_Directions for this task_
Report each line of the records below that holds the word "mbox".
*** Materials provided Section Begins ***
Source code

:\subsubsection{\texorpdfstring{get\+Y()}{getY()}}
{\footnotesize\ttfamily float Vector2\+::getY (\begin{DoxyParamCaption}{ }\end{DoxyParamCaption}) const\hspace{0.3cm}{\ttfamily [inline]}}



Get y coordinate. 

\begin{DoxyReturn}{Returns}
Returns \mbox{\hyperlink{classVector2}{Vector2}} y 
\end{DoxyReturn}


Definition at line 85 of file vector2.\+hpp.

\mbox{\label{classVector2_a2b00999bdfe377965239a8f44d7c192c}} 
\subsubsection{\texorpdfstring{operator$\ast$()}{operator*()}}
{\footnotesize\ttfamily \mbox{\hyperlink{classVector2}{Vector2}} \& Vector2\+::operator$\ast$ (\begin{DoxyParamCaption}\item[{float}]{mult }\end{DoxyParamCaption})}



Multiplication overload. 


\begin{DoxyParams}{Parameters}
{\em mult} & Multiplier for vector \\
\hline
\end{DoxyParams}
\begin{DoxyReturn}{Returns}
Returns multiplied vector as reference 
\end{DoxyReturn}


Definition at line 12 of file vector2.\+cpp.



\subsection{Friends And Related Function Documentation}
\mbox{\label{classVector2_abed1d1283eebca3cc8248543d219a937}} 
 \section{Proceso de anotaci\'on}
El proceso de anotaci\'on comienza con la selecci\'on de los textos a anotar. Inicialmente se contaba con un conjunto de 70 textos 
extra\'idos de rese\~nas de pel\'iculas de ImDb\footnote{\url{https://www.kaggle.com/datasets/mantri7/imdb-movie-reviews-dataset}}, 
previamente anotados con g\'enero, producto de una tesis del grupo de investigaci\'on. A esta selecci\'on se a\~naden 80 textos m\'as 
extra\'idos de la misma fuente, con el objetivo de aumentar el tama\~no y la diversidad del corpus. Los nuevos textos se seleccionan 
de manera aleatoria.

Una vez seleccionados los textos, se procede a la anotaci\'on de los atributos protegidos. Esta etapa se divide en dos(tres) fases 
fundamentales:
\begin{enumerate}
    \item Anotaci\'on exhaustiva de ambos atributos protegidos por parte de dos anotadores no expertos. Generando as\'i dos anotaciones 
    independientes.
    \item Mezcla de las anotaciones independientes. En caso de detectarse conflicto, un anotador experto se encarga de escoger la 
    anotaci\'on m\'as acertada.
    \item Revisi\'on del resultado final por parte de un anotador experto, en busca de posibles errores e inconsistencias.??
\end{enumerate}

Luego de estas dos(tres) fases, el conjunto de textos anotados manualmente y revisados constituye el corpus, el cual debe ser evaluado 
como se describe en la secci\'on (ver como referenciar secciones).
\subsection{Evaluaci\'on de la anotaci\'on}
*** Materials provided Section Ends ***
_Task result_
Returns \mbox{\hyperlink{classVector2}{Vector2}} y 
\mbox{\label{classVector2_a2b00999bdfe377965239a8f44d7c192c}} 
{\footnotesize\ttfamily \mbox{\hyperlink{classVector2}{Vector2}} \& Vector2\+::operator$\ast$ (\begin{DoxyParamCaption}\item[{float}]{mult }\end{DoxyParamCaption})}
\mbox{\label{classVector2_abed1d1283eebca3cc8248543d219a937}} 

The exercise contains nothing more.